Brain-stimulation therapy offers new hope for fighting depression

Dr. Mandana Modirrousta with the rTMS machine at St. Boniface Hospital. Photo by St. Boniface Hospital Foundation.


By Greg Holmes

A promising treatment in the fight against depression is now available to clients of the Operational Stress Injury Clinic at Deer Lodge Centre.

Repetitive Transcranial Magnetic Stimulation, or rTMS, is a painless brain-stimulation therapy that has been proven to improve mood and decrease sadness in patients with mild to moderate depression.

rTMS treatment affects the brain’s electrical activity. Magnetic pulses are delivered through a wire coil covered in plastic. The coil is positioned close to the scalp to target areas of the brain responsible for regulating mood.

The addition of rTMS to the OSI Clinic’s arsenal of therapeutic programs, services and tools is especially good news for clients who are unable to take, or do not respond to, medications or other forms of depression treatment, says Dr. Murray Enns, a psychiatrist at the clinic.

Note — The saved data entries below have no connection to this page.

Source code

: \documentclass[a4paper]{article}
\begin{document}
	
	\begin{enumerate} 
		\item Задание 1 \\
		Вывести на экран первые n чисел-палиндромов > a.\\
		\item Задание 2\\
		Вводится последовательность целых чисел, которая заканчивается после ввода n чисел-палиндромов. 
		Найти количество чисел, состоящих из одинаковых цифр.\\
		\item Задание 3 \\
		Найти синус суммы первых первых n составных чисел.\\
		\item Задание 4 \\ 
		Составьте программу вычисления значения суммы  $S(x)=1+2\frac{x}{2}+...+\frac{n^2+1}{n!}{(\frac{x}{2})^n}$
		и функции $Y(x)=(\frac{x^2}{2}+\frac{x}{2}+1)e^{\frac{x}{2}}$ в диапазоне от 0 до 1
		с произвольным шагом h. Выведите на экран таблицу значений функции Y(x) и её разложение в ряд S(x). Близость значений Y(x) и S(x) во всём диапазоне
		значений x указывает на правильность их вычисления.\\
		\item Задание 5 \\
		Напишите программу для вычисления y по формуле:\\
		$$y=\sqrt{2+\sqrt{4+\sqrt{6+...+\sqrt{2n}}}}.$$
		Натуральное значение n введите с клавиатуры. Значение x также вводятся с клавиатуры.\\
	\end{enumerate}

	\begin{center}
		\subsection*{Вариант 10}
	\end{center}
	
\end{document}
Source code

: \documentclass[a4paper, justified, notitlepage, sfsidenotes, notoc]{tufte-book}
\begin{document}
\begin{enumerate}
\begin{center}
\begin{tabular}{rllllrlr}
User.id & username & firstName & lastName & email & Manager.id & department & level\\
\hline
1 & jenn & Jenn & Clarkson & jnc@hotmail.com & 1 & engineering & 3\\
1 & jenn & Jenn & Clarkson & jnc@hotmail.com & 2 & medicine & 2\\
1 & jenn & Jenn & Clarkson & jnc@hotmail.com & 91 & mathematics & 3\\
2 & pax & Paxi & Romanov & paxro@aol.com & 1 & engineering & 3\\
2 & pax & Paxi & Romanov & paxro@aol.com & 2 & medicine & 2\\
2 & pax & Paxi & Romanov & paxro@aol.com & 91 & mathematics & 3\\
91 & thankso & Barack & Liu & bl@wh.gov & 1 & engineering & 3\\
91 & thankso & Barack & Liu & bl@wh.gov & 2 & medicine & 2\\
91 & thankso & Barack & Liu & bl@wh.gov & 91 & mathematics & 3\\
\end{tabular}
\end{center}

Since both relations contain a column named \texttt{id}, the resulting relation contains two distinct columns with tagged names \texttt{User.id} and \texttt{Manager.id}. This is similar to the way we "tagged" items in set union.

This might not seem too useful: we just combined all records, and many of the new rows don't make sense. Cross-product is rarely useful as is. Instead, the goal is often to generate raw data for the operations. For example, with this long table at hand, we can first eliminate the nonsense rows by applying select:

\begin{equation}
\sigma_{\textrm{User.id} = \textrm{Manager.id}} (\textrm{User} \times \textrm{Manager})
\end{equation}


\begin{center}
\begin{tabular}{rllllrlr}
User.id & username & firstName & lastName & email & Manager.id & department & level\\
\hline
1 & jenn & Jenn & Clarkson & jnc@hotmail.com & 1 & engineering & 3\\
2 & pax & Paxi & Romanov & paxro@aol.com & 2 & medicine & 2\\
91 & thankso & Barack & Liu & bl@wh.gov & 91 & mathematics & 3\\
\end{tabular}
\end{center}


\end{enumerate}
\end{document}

“Ordinarily, rTMS is not offered as a ‘first line’ treatment, but rather after one or two trials of treatment with medication have been unsuccessful.”

The OSI Clinic, which is funded by Veterans Affairs Canada, treats military and police personnel suffering from mental health conditions sustained while on duty, whether those injuries are the result of deployment, operations, or training exercises. Operational stress injuries include post-traumatic stress disorder (PTSD), substance abuse, family dynamics issues, physical pain, depression and anxiety.

Many clients respond quickly to rTMS and experience few side effects, if any. “It’s generally a very benign treatment with no negative cognitive or memory effects,” says Enns.

A single course of rTMS involves many variables, including the number and frequency of electromagnet pulses, the location of application of the stimulus, and the type of coil, which influences how shallow or deep the stimulus goes. Because of this, the applicability of rTMS is potentially quite wide, says Enns. In fact, there is growing evidence that rTMS may be effective in treating PTSD, neuropathic pain, brain injury, and movement disorders.

The treatments are provided at St. Boniface Hospital by a neuropsychiatrist and rTMS technician, and does not require an anaesthetic. The OSI Clinic has referred 10 patients for the treatment over the past year. Enns says the clinic anticipates that number will grow over the upcoming year “as clinical staff progressively become more skilled in identifying the best candidates for rTMS treatment, and as patients, families and clinical staff become more aware of people who have had favourable responses to treatment.”